▶ GOAL OF THE EXERCISE: The lines below, from the first through the one containing "## Interrupts", are to be given again exactly, with pictures left out and nothing added.
┌──
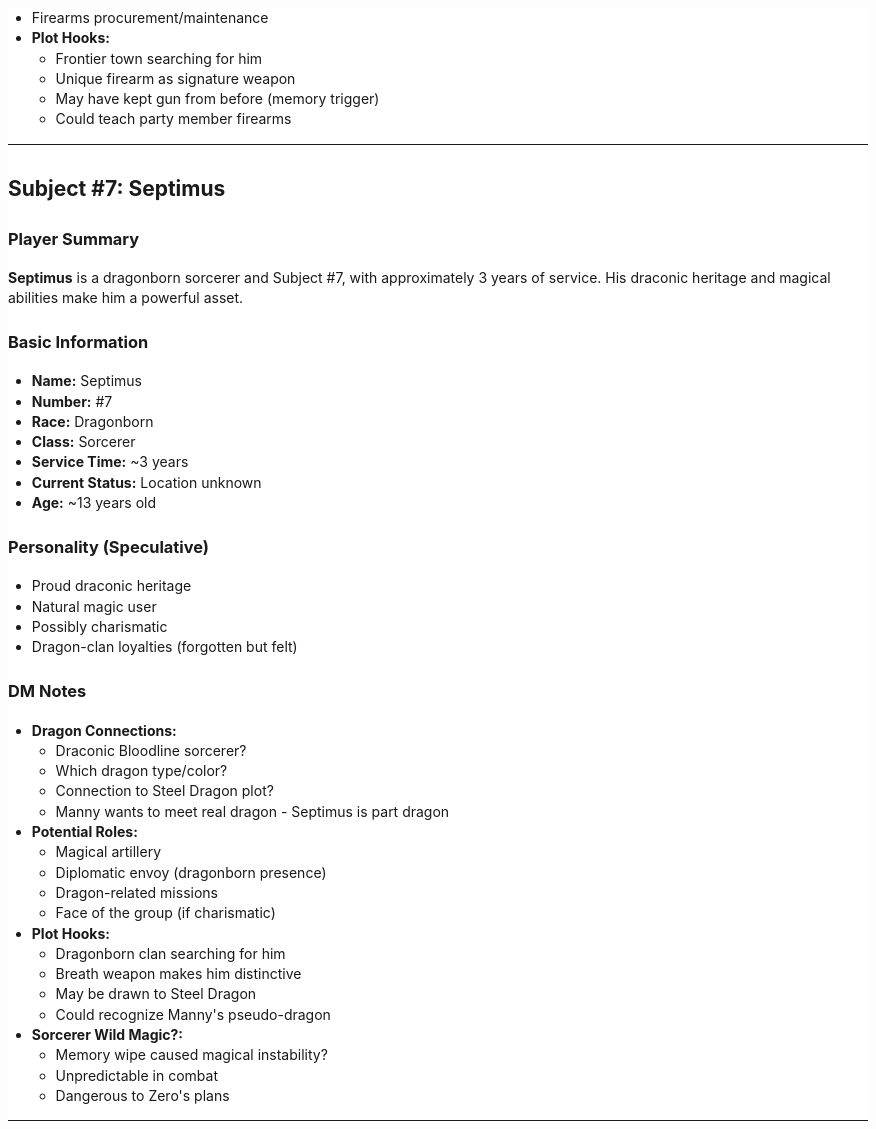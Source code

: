   - Firearms procurement/maintenance
- **Plot Hooks:**
  - Frontier town searching for him
  - Unique firearm as signature weapon
  - May have kept gun from before (memory trigger)
  - Could teach party member firearms

---

## Subject #7: Septimus

### Player Summary
**Septimus** is a dragonborn sorcerer and Subject #7, with approximately 3 years of service. His draconic heritage and magical abilities make him a powerful asset.

### Basic Information
- **Name:** Septimus
- **Number:** #7
- **Race:** Dragonborn
- **Class:** Sorcerer
- **Service Time:** ~3 years
- **Current Status:** Location unknown
- **Age:** ~13 years old

### Personality (Speculative)
- Proud draconic heritage
- Natural magic user
- Possibly charismatic
- Dragon-clan loyalties (forgotten but felt)

### DM Notes
- **Dragon Connections:**
  - Draconic Bloodline sorcerer?
  - Which dragon type/color?
  - Connection to Steel Dragon plot?
  - Manny wants to meet real dragon - Septimus is part dragon
- **Potential Roles:**
  - Magical artillery
  - Diplomatic envoy (dragonborn presence)
  - Dragon-related missions
  - Face of the group (if charismatic)
- **Plot Hooks:**
  - Dragonborn clan searching for him
  - Breath weapon makes him distinctive
  - May be drawn to Steel Dragon
  - Could recognize Manny's pseudo-dragon
- **Sorcerer Wild Magic?:**
  - Memory wipe caused magical instability?
  - Unpredictable in combat
  - Dangerous to Zero's plans

---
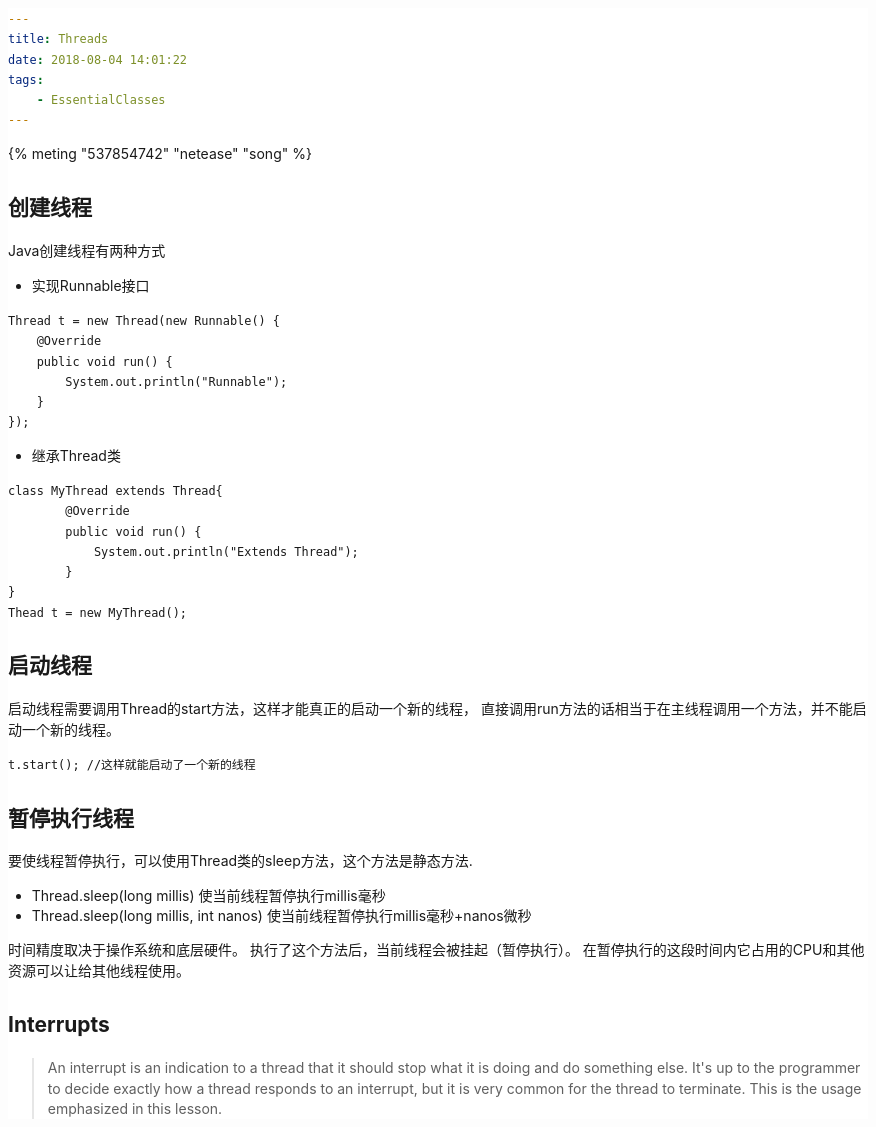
 ```yaml
---
title: Threads
date: 2018-08-04 14:01:22
tags:
    - EssentialClasses
---
```


{% meting "537854742" "netease" "song" %}

## 创建线程
Java创建线程有两种方式
* 实现Runnable接口<br>
```angularjs
Thread t = new Thread(new Runnable() {
    @Override
    public void run() {
        System.out.println("Runnable");
    }
});
```
* 继承Thread类<br>
```angularjs
class MyThread extends Thread{
        @Override
        public void run() {
            System.out.println("Extends Thread");
        }
}
Thead t = new MyThread();
```

## 启动线程
启动线程需要调用Thread的start方法，这样才能真正的启动一个新的线程，
直接调用run方法的话相当于在主线程调用一个方法，并不能启动一个新的线程。
```angularjs
t.start(); //这样就能启动了一个新的线程
```

## 暂停执行线程
要使线程暂停执行，可以使用Thread类的sleep方法，这个方法是静态方法.
* Thread.sleep(long millis)
使当前线程暂停执行millis毫秒
* Thread.sleep(long millis, int nanos)
使当前线程暂停执行millis毫秒+nanos微秒

时间精度取决于操作系统和底层硬件。
执行了这个方法后，当前线程会被挂起（暂停执行）。
在暂停执行的这段时间内它占用的CPU和其他资源可以让给其他线程使用。

## Interrupts
>An interrupt is an indication to a thread that it should stop what it is doing and do something else. It's up to the programmer to decide exactly how a thread responds to an interrupt, but it is very common for the thread to terminate. This is the usage emphasized in this lesson.
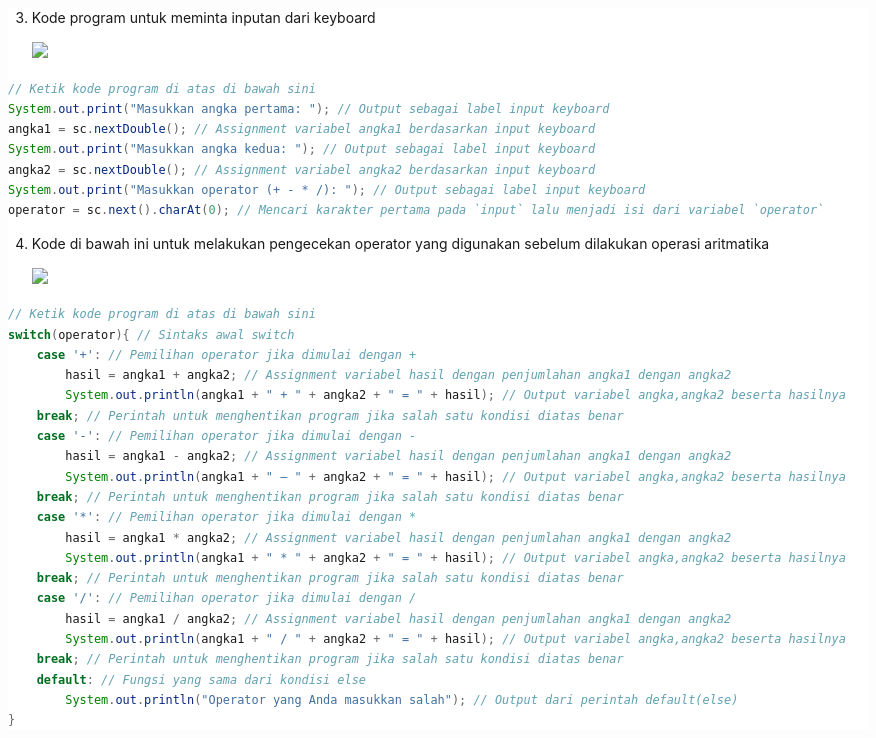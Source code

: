 3. Kode program untuk meminta inputan dari keyboard

    ![](images/11.png)


```Java
// Ketik kode program di atas di bawah sini
System.out.print("Masukkan angka pertama: "); // Output sebagai label input keyboard
angka1 = sc.nextDouble(); // Assignment variabel angka1 berdasarkan input keyboard
System.out.print("Masukkan angka kedua: "); // Output sebagai label input keyboard
angka2 = sc.nextDouble(); // Assignment variabel angka2 berdasarkan input keyboard
System.out.print("Masukkan operator (+ - * /): "); // Output sebagai label input keyboard
operator = sc.next().charAt(0); // Mencari karakter pertama pada `input` lalu menjadi isi dari variabel `operator`
```

4. Kode di bawah ini untuk melakukan pengecekan operator yang digunakan sebelum dilakukan operasi aritmatika

    ![](images/12.png)


```Java
// Ketik kode program di atas di bawah sini
switch(operator){ // Sintaks awal switch
    case '+': // Pemilihan operator jika dimulai dengan +
        hasil = angka1 + angka2; // Assignment variabel hasil dengan penjumlahan angka1 dengan angka2
        System.out.println(angka1 + " + " + angka2 + " = " + hasil); // Output variabel angka,angka2 beserta hasilnya
    break; // Perintah untuk menghentikan program jika salah satu kondisi diatas benar
    case '-': // Pemilihan operator jika dimulai dengan -
        hasil = angka1 - angka2; // Assignment variabel hasil dengan penjumlahan angka1 dengan angka2
        System.out.println(angka1 + " — " + angka2 + " = " + hasil); // Output variabel angka,angka2 beserta hasilnya
    break; // Perintah untuk menghentikan program jika salah satu kondisi diatas benar
    case '*': // Pemilihan operator jika dimulai dengan *
        hasil = angka1 * angka2; // Assignment variabel hasil dengan penjumlahan angka1 dengan angka2
        System.out.println(angka1 + " * " + angka2 + " = " + hasil); // Output variabel angka,angka2 beserta hasilnya
    break; // Perintah untuk menghentikan program jika salah satu kondisi diatas benar
    case '/': // Pemilihan operator jika dimulai dengan /
        hasil = angka1 / angka2; // Assignment variabel hasil dengan penjumlahan angka1 dengan angka2
        System.out.println(angka1 + " / " + angka2 + " = " + hasil); // Output variabel angka,angka2 beserta hasilnya
    break; // Perintah untuk menghentikan program jika salah satu kondisi diatas benar
    default: // Fungsi yang sama dari kondisi else
        System.out.println("Operator yang Anda masukkan salah"); // Output dari perintah default(else)
}
```
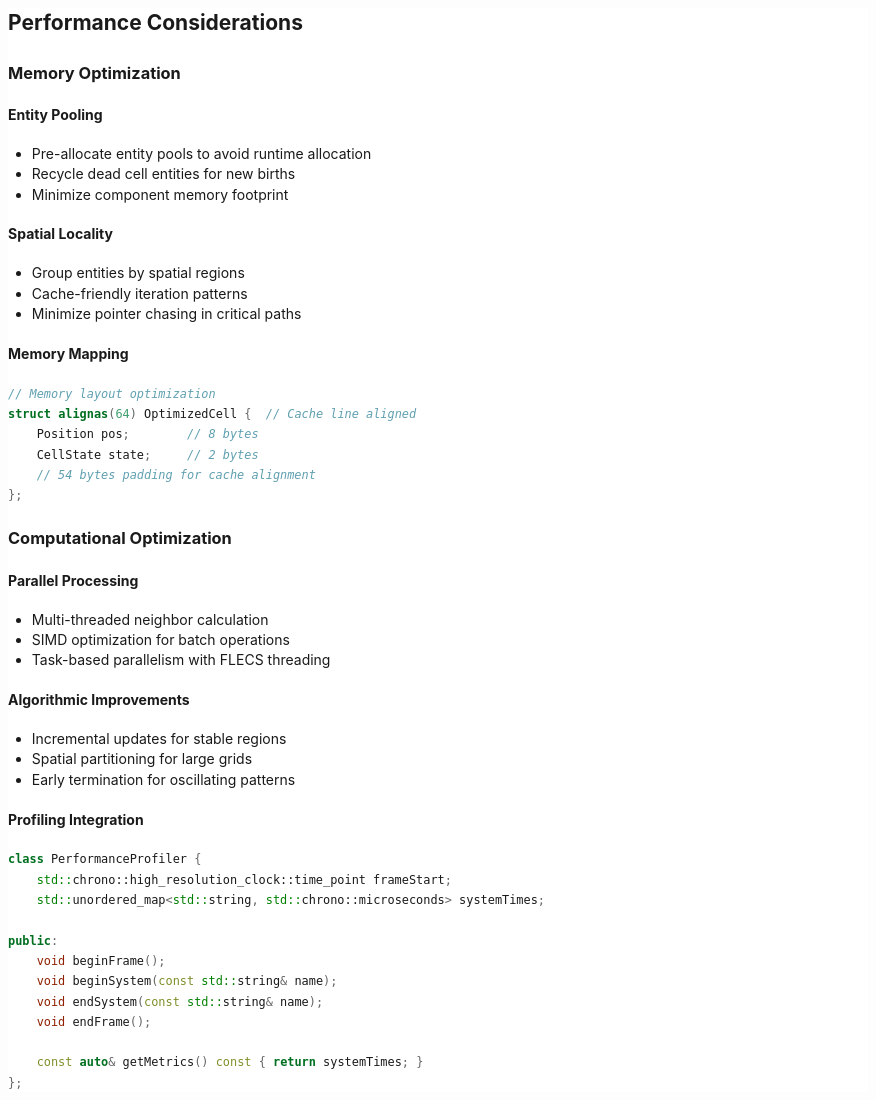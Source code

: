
 ```cpp
```

## Performance Considerations

### Memory Optimization

#### Entity Pooling
- Pre-allocate entity pools to avoid runtime allocation
- Recycle dead cell entities for new births
- Minimize component memory footprint

#### Spatial Locality
- Group entities by spatial regions
- Cache-friendly iteration patterns
- Minimize pointer chasing in critical paths

#### Memory Mapping
```cpp
// Memory layout optimization
struct alignas(64) OptimizedCell {  // Cache line aligned
    Position pos;        // 8 bytes
    CellState state;     // 2 bytes
    // 54 bytes padding for cache alignment
};
```

### Computational Optimization

#### Parallel Processing
- Multi-threaded neighbor calculation
- SIMD optimization for batch operations
- Task-based parallelism with FLECS threading

#### Algorithmic Improvements
- Incremental updates for stable regions
- Spatial partitioning for large grids
- Early termination for oscillating patterns

#### Profiling Integration
```cpp
class PerformanceProfiler {
    std::chrono::high_resolution_clock::time_point frameStart;
    std::unordered_map<std::string, std::chrono::microseconds> systemTimes;
    
public:
    void beginFrame();
    void beginSystem(const std::string& name);
    void endSystem(const std::string& name);
    void endFrame();
    
    const auto& getMetrics() const { return systemTimes; }
};
```
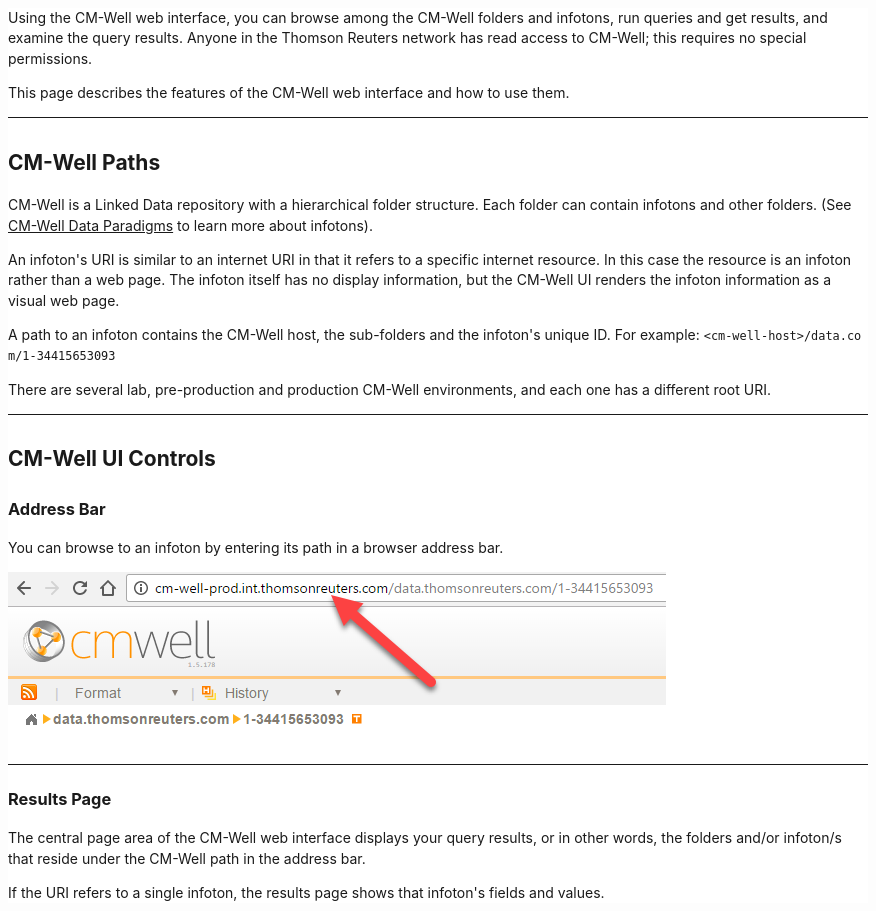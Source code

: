 Using the CM-Well web interface, you can browse among the CM-Well folders and infotons, run queries and get results, and examine the query results. Anyone in the Thomson Reuters network has read access to CM-Well; this requires no special permissions.

This page describes the features of the CM-Well web interface and how to use them.

---------------------------------
<a name="hdr2"></a>
## CM-Well Paths ##

CM-Well is a Linked Data repository with a hierarchical folder structure. Each folder can contain infotons and other folders. (See [CM-Well Data Paradigms](Intro.CM-WellDataParadigms.md) to learn more about infotons).

An infoton's URI is similar to an internet URI in that it refers to a specific internet resource. In this case the resource is an infoton rather than a web page. The infoton itself has no display information, but the CM-Well UI renders the infoton information as a visual web page.

A path to an infoton contains the CM-Well host, the sub-folders and the infoton's unique ID. For example: `<cm-well-host>/data.com/1-34415653093`

There are several lab, pre-production and production CM-Well environments, and each one has a different root URI.

---------------------------------
<a name="hdr3"></a>
## CM-Well UI Controls ##

<a name="hdr4"></a>
### Address Bar ###

You can browse to an infoton by entering its path in a browser address bar.

<img src="./_Images/ui-address-bar.png"/>

---------------------------------
<a name="hdr5"></a>
### Results Page ###

The central page area of the CM-Well web interface displays your query results, or in other words, the folders and/or infoton/s that reside under the CM-Well path in the address bar.

If the URI refers to a single infoton, the results page shows that infoton's fields and values.
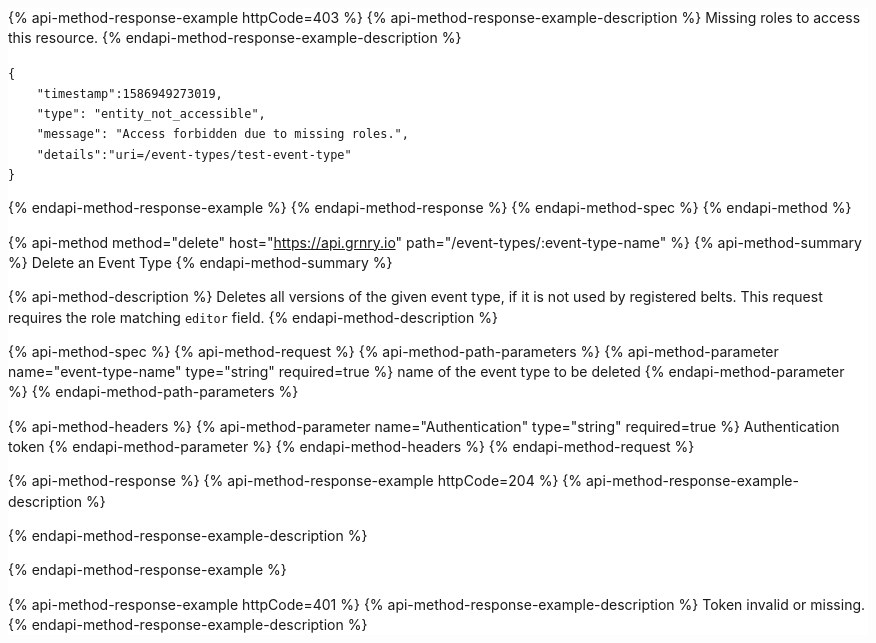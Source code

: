 {% api-method-response-example httpCode=403 %}
{% api-method-response-example-description %}
Missing roles to access this resource.
{% endapi-method-response-example-description %}

```text
{
    "timestamp":1586949273019,
    "type": "entity_not_accessible",
    "message": "Access forbidden due to missing roles.",
    "details":"uri=/event-types/test-event-type"
}
```
{% endapi-method-response-example %}
{% endapi-method-response %}
{% endapi-method-spec %}
{% endapi-method %}

{% api-method method="delete" host="https://api.grnry.io" path="/event-types/:event-type-name" %}
{% api-method-summary %}
Delete an Event Type
{% endapi-method-summary %}

{% api-method-description %}
Deletes all versions of the given event type, if it is not used by registered belts. This request requires the role matching `editor` field.
{% endapi-method-description %}

{% api-method-spec %}
{% api-method-request %}
{% api-method-path-parameters %}
{% api-method-parameter name="event-type-name" type="string" required=true %}
name of the event type to be deleted
{% endapi-method-parameter %}
{% endapi-method-path-parameters %}

{% api-method-headers %}
{% api-method-parameter name="Authentication" type="string" required=true %}
Authentication token
{% endapi-method-parameter %}
{% endapi-method-headers %}
{% endapi-method-request %}

{% api-method-response %}
{% api-method-response-example httpCode=204 %}
{% api-method-response-example-description %}

{% endapi-method-response-example-description %}

```text

```
{% endapi-method-response-example %}

{% api-method-response-example httpCode=401 %}
{% api-method-response-example-description %}
Token invalid or missing.
{% endapi-method-response-example-description %}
└──
▶ RESULT OF THIS TASK:
Source code

:   - Firearms procurement/maintenance
- **Plot Hooks:**
  - Frontier town searching for him
  - Unique firearm as signature weapon
  - May have kept gun from before (memory trigger)
  - Could teach party member firearms

---

## Subject #7: Septimus

### Player Summary
**Septimus** is a dragonborn sorcerer and Subject #7, with approximately 3 years of service. His draconic heritage and magical abilities make him a powerful asset.

### Basic Information
- **Name:** Septimus
- **Number:** #7
- **Race:** Dragonborn
- **Class:** Sorcerer
- **Service Time:** ~3 years
- **Current Status:** Location unknown
- **Age:** ~13 years old

### Personality (Speculative)
- Proud draconic heritage
- Natural magic user
- Possibly charismatic
- Dragon-clan loyalties (forgotten but felt)

### DM Notes
- **Dragon Connections:**
  - Draconic Bloodline sorcerer?
  - Which dragon type/color?
  - Connection to Steel Dragon plot?
  - Manny wants to meet real dragon - Septimus is part dragon
- **Potential Roles:**
  - Magical artillery
  - Diplomatic envoy (dragonborn presence)
  - Dragon-related missions
  - Face of the group (if charismatic)
- **Plot Hooks:**
  - Dragonborn clan searching for him
  - Breath weapon makes him distinctive
  - May be drawn to Steel Dragon
  - Could recognize Manny's pseudo-dragon
- **Sorcerer Wild Magic?:**
  - Memory wipe caused magical instability?
  - Unpredictable in combat
  - Dangerous to Zero's plans

---
 ```yaml
---
title: Threads
date: 2018-08-04 14:01:22
tags:
    - EssentialClasses
---
```


{% meting "537854742" "netease" "song" %}

## 创建线程
Java创建线程有两种方式
* 实现Runnable接口<br>
```angularjs
Thread t = new Thread(new Runnable() {
    @Override
    public void run() {
        System.out.println("Runnable");
    }
});
```
* 继承Thread类<br>
```angularjs
class MyThread extends Thread{
        @Override
        public void run() {
            System.out.println("Extends Thread");
        }
}
Thead t = new MyThread();
```

## 启动线程
启动线程需要调用Thread的start方法，这样才能真正的启动一个新的线程，
直接调用run方法的话相当于在主线程调用一个方法，并不能启动一个新的线程。
```angularjs
t.start(); //这样就能启动了一个新的线程
```

## 暂停执行线程
要使线程暂停执行，可以使用Thread类的sleep方法，这个方法是静态方法.
* Thread.sleep(long millis)
使当前线程暂停执行millis毫秒
* Thread.sleep(long millis, int nanos)
使当前线程暂停执行millis毫秒+nanos微秒

时间精度取决于操作系统和底层硬件。
执行了这个方法后，当前线程会被挂起（暂停执行）。
在暂停执行的这段时间内它占用的CPU和其他资源可以让给其他线程使用。

## Interrupts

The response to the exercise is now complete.